*** Opening of Source data ***

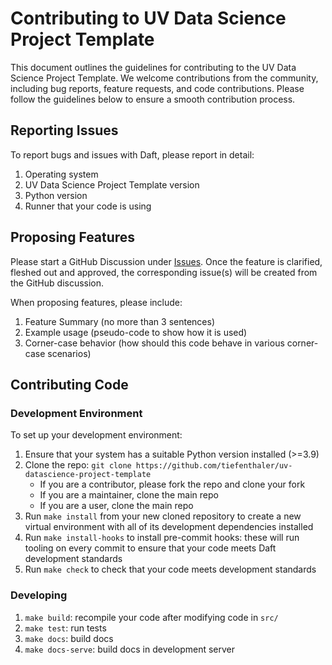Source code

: # Contributing to UV Data Science Project Template

This document outlines the guidelines for contributing to the UV Data Science Project Template. We welcome contributions from the community, including bug reports, feature requests, and code contributions.
Please follow the guidelines below to ensure a smooth contribution process.

## Reporting Issues

To report bugs and issues with Daft, please report in detail:

1. Operating system
2. UV Data Science Project Template version
3. Python version
4. Runner that your code is using

## Proposing Features

Please start a GitHub Discussion under [Issues](https://github.com/tiefenthaler/uv-datascience-project-template/issues). Once the feature is clarified, fleshed out and approved, the corresponding issue(s) will be created from the GitHub discussion.

When proposing features, please include:

1. Feature Summary (no more than 3 sentences)
2. Example usage (pseudo-code to show how it is used)
3. Corner-case behavior (how should this code behave in various corner-case scenarios)

## Contributing Code

### Development Environment

To set up your development environment:

1. Ensure that your system has a suitable Python version installed (>=3.9)
2. Clone the repo: `git clone https://github.com/tiefenthaler/uv-datascience-project-template`
   - If you are a contributor, please fork the repo and clone your fork
   - If you are a maintainer, clone the main repo
   - If you are a user, clone the main repo
3. Run `make install` from your new cloned repository to create a new virtual environment with all of its development dependencies installed
4. Run `make install-hooks` to install pre-commit hooks: these will run tooling on every commit to ensure that your code meets Daft development standards
5. Run `make check` to check that your code meets development standards

### Developing

1. `make build`: recompile your code after modifying code in `src/`
2. `make test`: run tests
3. `make docs`: build docs
4. `make docs-serve`: build docs in development server
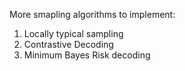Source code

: More smapling algorithms to implement:

1. Locally typical sampling
2. Contrastive Decoding
3. Minimum Bayes Risk decoding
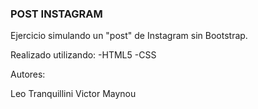 ### POST INSTAGRAM

Ejercicio simulando un "post" de Instagram sin Bootstrap.

Realizado utilizando:
-HTML5
-CSS

Autores:

 Leo Tranquillini
 Victor Maynou 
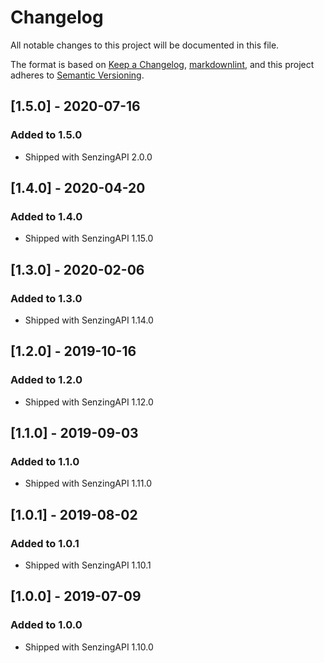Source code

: # Changelog

All notable changes to this project will be documented in this file.

The format is based on [Keep a Changelog](https://keepachangelog.com/en/1.0.0/),
[markdownlint](https://dlaa.me/markdownlint/),
and this project adheres to [Semantic Versioning](https://semver.org/spec/v2.0.0.html).

## [1.5.0] - 2020-07-16

### Added to 1.5.0

- Shipped with SenzingAPI 2.0.0

## [1.4.0] - 2020-04-20

### Added to 1.4.0

- Shipped with SenzingAPI 1.15.0

## [1.3.0] - 2020-02-06

### Added to 1.3.0

- Shipped with SenzingAPI 1.14.0

## [1.2.0] - 2019-10-16

### Added to 1.2.0

- Shipped with SenzingAPI 1.12.0

## [1.1.0] - 2019-09-03

### Added to 1.1.0

- Shipped with SenzingAPI 1.11.0

## [1.0.1] - 2019-08-02

### Added to 1.0.1

- Shipped with SenzingAPI 1.10.1

## [1.0.0] - 2019-07-09

### Added to 1.0.0

- Shipped with SenzingAPI 1.10.0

*** Close of Source data ***

*Work task*: What you return should be all of the material above, exactly, and none of its pictures.

*Problem solution*:
Source code

: # Contributing to UV Data Science Project Template

This document outlines the guidelines for contributing to the UV Data Science Project Template. We welcome contributions from the community, including bug reports, feature requests, and code contributions.
Please follow the guidelines below to ensure a smooth contribution process.

## Reporting Issues

To report bugs and issues with Daft, please report in detail:

1. Operating system
2. UV Data Science Project Template version
3. Python version
4. Runner that your code is using

## Proposing Features

Please start a GitHub Discussion under [Issues](https://github.com/tiefenthaler/uv-datascience-project-template/issues). Once the feature is clarified, fleshed out and approved, the corresponding issue(s) will be created from the GitHub discussion.

When proposing features, please include:

1. Feature Summary (no more than 3 sentences)
2. Example usage (pseudo-code to show how it is used)
3. Corner-case behavior (how should this code behave in various corner-case scenarios)

## Contributing Code

### Development Environment

To set up your development environment:

1. Ensure that your system has a suitable Python version installed (>=3.9)
2. Clone the repo: `git clone https://github.com/tiefenthaler/uv-datascience-project-template`
   - If you are a contributor, please fork the repo and clone your fork
   - If you are a maintainer, clone the main repo
   - If you are a user, clone the main repo
3. Run `make install` from your new cloned repository to create a new virtual environment with all of its development dependencies installed
4. Run `make install-hooks` to install pre-commit hooks: these will run tooling on every commit to ensure that your code meets Daft development standards
5. Run `make check` to check that your code meets development standards

### Developing

1. `make build`: recompile your code after modifying code in `src/`
2. `make test`: run tests
3. `make docs`: build docs
4. `make docs-serve`: build docs in development server
Source code

: More smapling algorithms to implement:

1. Locally typical sampling
2. Contrastive Decoding
3. Minimum Bayes Risk decoding
 ### POST INSTAGRAM

Ejercicio simulando un "post" de Instagram sin Bootstrap.

Realizado utilizando:
-HTML5
-CSS

Autores:

 Leo Tranquillini
 Victor Maynou 
Source code

: # Changelog

All notable changes to this project will be documented in this file.

The format is based on [Keep a Changelog](https://keepachangelog.com/en/1.0.0/),
[markdownlint](https://dlaa.me/markdownlint/),
and this project adheres to [Semantic Versioning](https://semver.org/spec/v2.0.0.html).

## [1.5.0] - 2020-07-16

### Added to 1.5.0

- Shipped with SenzingAPI 2.0.0

## [1.4.0] - 2020-04-20

### Added to 1.4.0

- Shipped with SenzingAPI 1.15.0

## [1.3.0] - 2020-02-06

### Added to 1.3.0

- Shipped with SenzingAPI 1.14.0

## [1.2.0] - 2019-10-16

### Added to 1.2.0

- Shipped with SenzingAPI 1.12.0

## [1.1.0] - 2019-09-03

### Added to 1.1.0

- Shipped with SenzingAPI 1.11.0

## [1.0.1] - 2019-08-02

### Added to 1.0.1

- Shipped with SenzingAPI 1.10.1

## [1.0.0] - 2019-07-09

### Added to 1.0.0

- Shipped with SenzingAPI 1.10.0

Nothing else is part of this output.